Telecoms liberalisation decisions on hold

Series Title
Series Details 05/12/96, Volume 2, Number 45
Publication Date 05/12/1996
Content Type

Date: 05/12/1996

PORTUGAL, Greece and Luxembourg will have to wait until early next year for the European Commission's verdict on demands for their national telecom companies to be given more time to adjust to liberalisation.

Portugal and Greece can in theory ask the Commission for an extra five years to implement key measures designed to boost telecoms competition, while Luxembourg has the option of an extra two years' grace.

Portugal is set to be first in line, with a decision on its application now expected in mid-January. The remaining decisions will follow within four weeks. Officials say all the work on the Portuguese dossier is complete, but texts have still to be translated and the Commission agenda is crowded in the run-up to Christmas.

All three countries can expect their demands to be significantly trimmed in line with the decision taken on Ireland's bid for a delay late last month, said a senior Commission official this week.

“It is clear that the Irish decision has set a trend. It will be difficult to go beyond the year 2000 for anyone.
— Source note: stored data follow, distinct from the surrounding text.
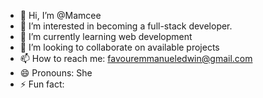 - 👋 Hi, I’m @Mamcee
- 👀 I’m interested in becoming a full-stack developer.
- 🌱 I’m currently learning web development
- 💞️ I’m looking to collaborate on available projects 
- 📫 How to reach me: favouremmanueledwin@gmail.com
- 😄 Pronouns: She
- ⚡ Fun fact: 

<!---
Mamcee/Mamcee is a ✨ special ✨ repository because its `README.md` (this file) appears on your GitHub profile.
You can click the Preview link to take a look at your changes.
--->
However, in each case we must take special factors into account,” he said.

The Irish government argued for its state operator Telecom Eireann (TE) to be given more time in three main areas - main voice-telephony and underlying networks, the liberalisation of networks in sectors already opened up to competition and direct international interconnection for mobile networks.

But Dublin only won significant concessions in the last of these three categories, with the Commission conceding that TE's international traffic could collapse if other mobile phone companies were allowed into the market before the national phone company had time to rebalance its charges by increasing rates for local calls and reducing them for international ones.

Rival operators will therefore be banned from mobile interconnection until January 1999, a year earlier than the Irish government demanded but almost three years after the original deadline set by the Commission.

Dublin's call for an extra three years to open up alternative networks was, however, given short shrift by the Commission, which sanctioned only a one-year delay until July 1997.

Portugal can expect a similarly rough ride even though it has identified alternative networks as the Achilles' heel of its national telecom company.

Lisbon has asked for an extra two years to open up alternative networks and warned that its business customers will vote with their feet if they are offered tailor-made networks by rivals.

It claims the national phone company could lose 124 million ecu over five years from fresh competition and this would endanger its ability to meet universal service obligations.

But the Commission's view appears to be that increased competition should result in overall market growth, making everyone a winner without penalising the existing monopoly operator. “On alternative infrastructures, the Commission wants to see an early liberalisation,” said the official.

Luxembourg's demands for an extra two years before opening up telephony and alternative infrastructure to competition are also viewed with scepticism by Commission officials.

The Grand Duchy argues that its small, lucrative market is ripe for cherry picking by rivals, but competition officials say the fact it enjoys the highest revenues per line in the Union offers it ample opportunity to boost earnings rather than lose them.

They also suggest that Greece might as well wave goodbye to its demand to delay competition in its main voice-telephony market until 2003, despite claims by Athens that voice-telephony is still the main cash cow of its business and would suffer disproportionately if its monopoly was dismantled.